[Stored records]
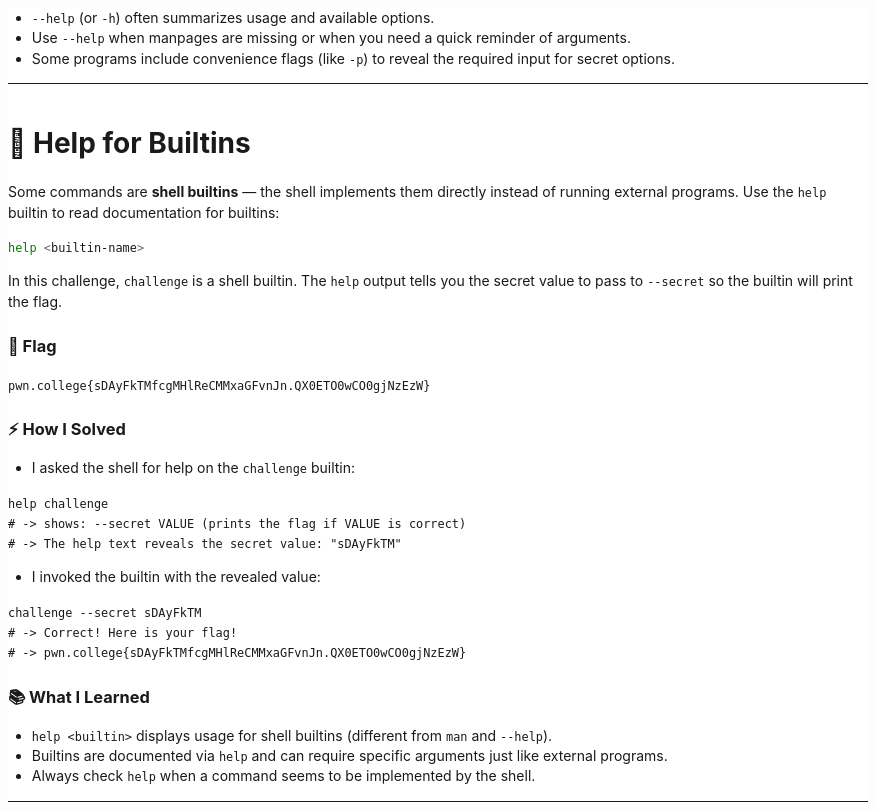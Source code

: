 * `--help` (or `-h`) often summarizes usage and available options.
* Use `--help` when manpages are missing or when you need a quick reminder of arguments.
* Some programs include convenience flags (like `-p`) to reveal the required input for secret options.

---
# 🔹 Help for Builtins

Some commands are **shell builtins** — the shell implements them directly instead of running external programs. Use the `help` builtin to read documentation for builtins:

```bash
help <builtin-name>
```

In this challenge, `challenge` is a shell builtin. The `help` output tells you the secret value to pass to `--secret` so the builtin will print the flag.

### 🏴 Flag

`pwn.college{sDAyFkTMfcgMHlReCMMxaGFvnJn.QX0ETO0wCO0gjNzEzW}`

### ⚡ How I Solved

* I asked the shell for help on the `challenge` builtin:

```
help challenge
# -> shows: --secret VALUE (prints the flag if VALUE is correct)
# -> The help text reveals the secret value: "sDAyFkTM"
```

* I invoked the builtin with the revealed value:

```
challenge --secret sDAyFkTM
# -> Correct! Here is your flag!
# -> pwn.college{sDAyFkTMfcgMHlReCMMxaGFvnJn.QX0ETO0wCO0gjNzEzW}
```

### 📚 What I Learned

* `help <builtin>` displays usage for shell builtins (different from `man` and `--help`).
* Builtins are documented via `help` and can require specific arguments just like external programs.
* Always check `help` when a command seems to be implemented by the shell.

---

==

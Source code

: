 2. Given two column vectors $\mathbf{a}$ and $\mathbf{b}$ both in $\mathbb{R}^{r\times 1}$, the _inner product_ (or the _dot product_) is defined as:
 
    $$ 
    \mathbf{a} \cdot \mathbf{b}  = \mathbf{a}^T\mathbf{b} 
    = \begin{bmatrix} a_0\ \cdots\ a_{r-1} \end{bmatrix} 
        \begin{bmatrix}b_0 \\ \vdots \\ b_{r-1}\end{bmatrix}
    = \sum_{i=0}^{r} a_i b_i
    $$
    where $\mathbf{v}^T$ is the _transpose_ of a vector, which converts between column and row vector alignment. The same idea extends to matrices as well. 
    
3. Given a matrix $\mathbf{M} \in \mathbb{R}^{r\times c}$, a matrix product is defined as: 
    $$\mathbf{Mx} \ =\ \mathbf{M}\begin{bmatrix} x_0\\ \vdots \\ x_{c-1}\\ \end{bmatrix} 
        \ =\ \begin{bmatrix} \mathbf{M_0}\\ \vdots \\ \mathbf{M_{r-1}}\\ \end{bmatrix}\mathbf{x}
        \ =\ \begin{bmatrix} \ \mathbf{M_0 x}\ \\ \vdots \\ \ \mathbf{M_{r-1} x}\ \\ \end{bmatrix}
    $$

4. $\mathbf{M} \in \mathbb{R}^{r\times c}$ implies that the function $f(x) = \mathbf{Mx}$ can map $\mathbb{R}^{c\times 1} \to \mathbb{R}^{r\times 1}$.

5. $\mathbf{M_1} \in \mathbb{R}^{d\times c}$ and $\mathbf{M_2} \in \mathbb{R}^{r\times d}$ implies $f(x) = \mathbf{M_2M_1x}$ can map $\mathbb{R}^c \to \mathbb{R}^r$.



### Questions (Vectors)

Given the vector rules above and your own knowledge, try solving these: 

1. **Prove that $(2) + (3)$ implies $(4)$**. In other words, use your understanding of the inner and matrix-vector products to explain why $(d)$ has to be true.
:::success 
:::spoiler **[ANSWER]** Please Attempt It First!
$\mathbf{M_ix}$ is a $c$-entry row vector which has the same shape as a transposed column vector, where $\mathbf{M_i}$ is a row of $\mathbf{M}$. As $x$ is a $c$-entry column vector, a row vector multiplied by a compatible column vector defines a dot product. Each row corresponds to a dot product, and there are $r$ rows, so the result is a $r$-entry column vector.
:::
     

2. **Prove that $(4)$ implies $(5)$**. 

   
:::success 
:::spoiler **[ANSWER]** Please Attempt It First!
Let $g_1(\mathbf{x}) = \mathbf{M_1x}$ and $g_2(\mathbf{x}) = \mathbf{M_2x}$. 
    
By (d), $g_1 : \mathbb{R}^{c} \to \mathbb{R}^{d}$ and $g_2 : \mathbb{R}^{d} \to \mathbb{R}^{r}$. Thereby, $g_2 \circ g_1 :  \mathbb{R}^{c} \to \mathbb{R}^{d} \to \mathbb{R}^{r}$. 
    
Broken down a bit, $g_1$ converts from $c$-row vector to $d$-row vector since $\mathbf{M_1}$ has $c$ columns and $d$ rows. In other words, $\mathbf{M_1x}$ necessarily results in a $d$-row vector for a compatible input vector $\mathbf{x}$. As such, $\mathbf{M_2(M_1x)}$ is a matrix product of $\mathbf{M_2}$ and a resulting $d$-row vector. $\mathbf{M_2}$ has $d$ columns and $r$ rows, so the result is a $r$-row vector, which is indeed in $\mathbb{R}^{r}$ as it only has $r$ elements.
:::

_Work order_
Within the entries above, find each line where "when" appears; copy every one.

_Solved exercise_
* Use `--help` when manpages are missing or when you need a quick reminder of arguments.
* Always check `help` when a command seems to be implemented by the shell.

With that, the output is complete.